Chinese Hackers Exploit Critical React2Shell Bug Within Hours of Disclosure

Over 30 organizations confirmed compromised. More than 77,000 servers remain vulnerable.

Hours after security researchers disclosed the React2Shell vulnerability, malicious actors began exploiting the flaw in active attacks. Cybersecurity firms have confirmed breaches at more than 30 organizations across multiple sectors, while researchers estimate over 77,000 servers remain vulnerable.

The Vulnerability

React2Shell (CVE-2025-55182) represents a critical security flaw in React, Meta's widely-used JavaScript library. The vulnerability scored a perfect 10 out of 10 on the CVSS severity scale.

The flaw stems from unsafe data deserialization in React Server Components. Attackers can execute remote code on target servers using standard HTTP requests—no authentication or special privileges required.

Affected versions include React 19.0, 19.1.0, 19.1.1, and 19.2.0 in default configurations, plus the popular Next.js framework.

Patches are available in React versions 19.0.1, 19.1.2, and 19.2.1, along with corresponding Next.js releases.

Security experts warn that similar vulnerabilities may exist in other libraries with React Server implementations, including Vite RSC plugin, Parcel RSC plugin, React Router RSC preview, RedwoodSDK, and Waku.

Attack Activity Confirmed

Analysts from GreyNoise detected exploitation attempts from 181 unique IP addresses. Most attacks appear automated, with malicious traffic originating primarily from the Netherlands, China, the United States, Hong Kong, and other countries.

Shadowserver researchers identified 77,664 vulnerable IP addresses globally, including approximately 3,000 in Russia. They used a methodology from Searchlight Cyber and Assetnote that sends specific HTTP requests to servers and confirms vulnerabilities based on the response.

How Attackers Operate

Initial exploitation follows a predictable pattern. Attackers test the vulnerability by executing simple PowerShell commands, such as basic mathematical operations like powershell -c "40138*41979". These tests confirm remote code execution capability while producing predictable results and leaving minimal traces.

Once exploitation is confirmed, attackers escalate to base64-encoded PowerShell commands and load additional scripts directly into memory. GreyNoise researchers observed one attack loading a script from external server 23[.]235[.]188[.]3, which disabled Windows AMSI (Antimalware Scan Interface) to bypass protection systems before delivering the next payload stage.

Analysis via VirusTotal revealed the PowerShell script installs a Cobalt Strike beacon on target devices, establishing persistent attacker access to compromised networks.

Chinese APT Group Attribution

Amazon AWS cybersecurity analysts warned that React2Shell exploitation began within hours of public vulnerability disclosure. The attacks trace back to infrastructure previously associated with Chinese APT groups, including Earth Lamia and Jackpot Panda.

Attackers conduct reconnaissance on vulnerable servers using commands like whoami and id, attempt file writing operations, and read /etc/passwd for system information.
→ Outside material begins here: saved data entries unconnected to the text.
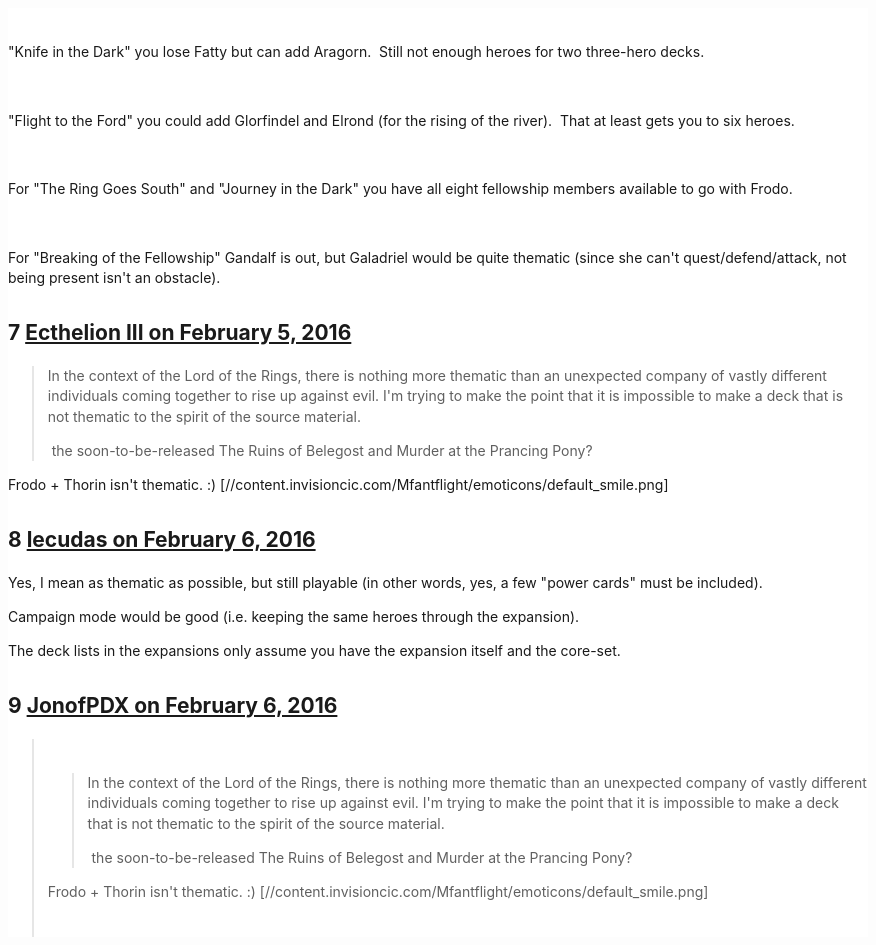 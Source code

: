  

"Knife in the Dark" you lose Fatty but can add Aragorn.  Still not enough heroes for two three-hero decks.

 

"Flight to the Ford" you could add Glorfindel and Elrond (for the rising of the river).  That at least gets you to six heroes.

 

For "The Ring Goes South" and "Journey in the Dark" you have all eight fellowship members available to go with Frodo.

 

For "Breaking of the Fellowship" Gandalf is out, but Galadriel would be quite thematic (since she can't quest/defend/attack, not being present isn't an obstacle).

## 7 [Ecthelion III on February 5, 2016](https://community.fantasyflightgames.com/topic/201576-thematic-saga-decks/?do=findComment&comment=2035905)

> In the context of the Lord of the Rings, there is nothing more thematic than an unexpected company of vastly different individuals coming together to rise up against evil. I'm trying to make the point that it is impossible to make a deck that is not thematic to the spirit of the source material.
> 
>  the soon-to-be-released The Ruins of Belegost and Murder at the Prancing Pony?

Frodo + Thorin isn't thematic. :) [//content.invisioncic.com/Mfantflight/emoticons/default_smile.png]

## 8 [lecudas on February 6, 2016](https://community.fantasyflightgames.com/topic/201576-thematic-saga-decks/?do=findComment&comment=2036633)

Yes, I mean as thematic as possible, but still playable (in other words, yes, a few "power cards" must be included).

Campaign mode would be good (i.e. keeping the same heroes through the expansion).

The deck lists in the expansions only assume you have the expansion itself and the core-set.

## 9 [JonofPDX on February 6, 2016](https://community.fantasyflightgames.com/topic/201576-thematic-saga-decks/?do=findComment&comment=2036883)

>  
> 
> > In the context of the Lord of the Rings, there is nothing more thematic than an unexpected company of vastly different individuals coming together to rise up against evil. I'm trying to make the point that it is impossible to make a deck that is not thematic to the spirit of the source material.
> > 
> >  the soon-to-be-released The Ruins of Belegost and Murder at the Prancing Pony?
> 
> Frodo + Thorin isn't thematic. :) [//content.invisioncic.com/Mfantflight/emoticons/default_smile.png]
> 
>  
Palo Alto Networks attributes specific attack campaigns to UNC5174, a state-sponsored Chinese threat group (also tracked as CL-STA-1015). Researchers observed this group deploying two pieces of malware:

• Snowlight: A dropper that enables remote delivery of additional payloads to compromised devices
• Vshell: A backdoor frequently used by Chinese groups for remote access, post-exploitation, and lateral movement within compromised networks

Attackers execute commands, gather system information, and attempt to steal configuration files and AWS credentials from breached organizations.

Government Response

The U.S. Cybersecurity and Infrastructure Security Agency (CISA) added CVE-2025-55182 to the Known Exploited Vulnerabilities (KEV) catalog. All federal agencies must apply patches no later than December 26, 2025.

The Cloudflare Connection

The global Cloudflare outage that occurred over the past weekend was also linked to React2Shell—specifically, to patching the critical vulnerability. Cloudflare developers explained the incident occurred while deploying emergency protective measures in the company's Web Application Firewall (WAF).

The incident affected approximately 28% of all HTTP traffic passing through Cloudflare. The company emphasized the outage was not related to a cyberattack.
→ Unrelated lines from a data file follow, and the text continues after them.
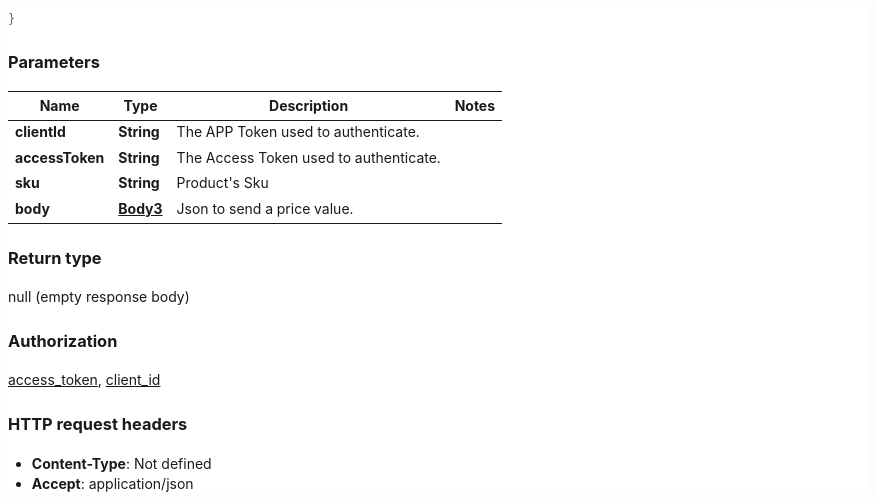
 ```java
}
```

### Parameters

Name | Type | Description  | Notes
------------- | ------------- | ------------- | -------------
 **clientId** | **String**| The APP Token used to authenticate. |
 **accessToken** | **String**| The Access Token used to authenticate. |
 **sku** | **String**| Product&#39;s Sku |
 **body** | [**Body3**](Body3.md)| Json to send a price value. |

### Return type

null (empty response body)

### Authorization

[access_token](../README.md#access_token), [client_id](../README.md#client_id)

### HTTP request headers

 - **Content-Type**: Not defined
 - **Accept**: application/json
Immediate Actions Required

Organizations using affected React and Next.js versions should:

1. Apply patches immediately to React versions 19.0.1, 19.1.2, or 19.2.1
2. Update Next.js to patched releases
3. Audit systems for signs of compromise, particularly PowerShell activity and unusual network connections
4. Review other React Server implementations for similar vulnerabilities
5. Monitor systems for reconnaissance activity (whoami, id commands, /etc/passwd access attempts)

The speed of exploitation—moving from disclosure to confirmed breaches within hours—demonstrates how quickly threat actors capitalize on critical vulnerabilities. Organizations running React-based applications should treat this as a high-priority patching emergency.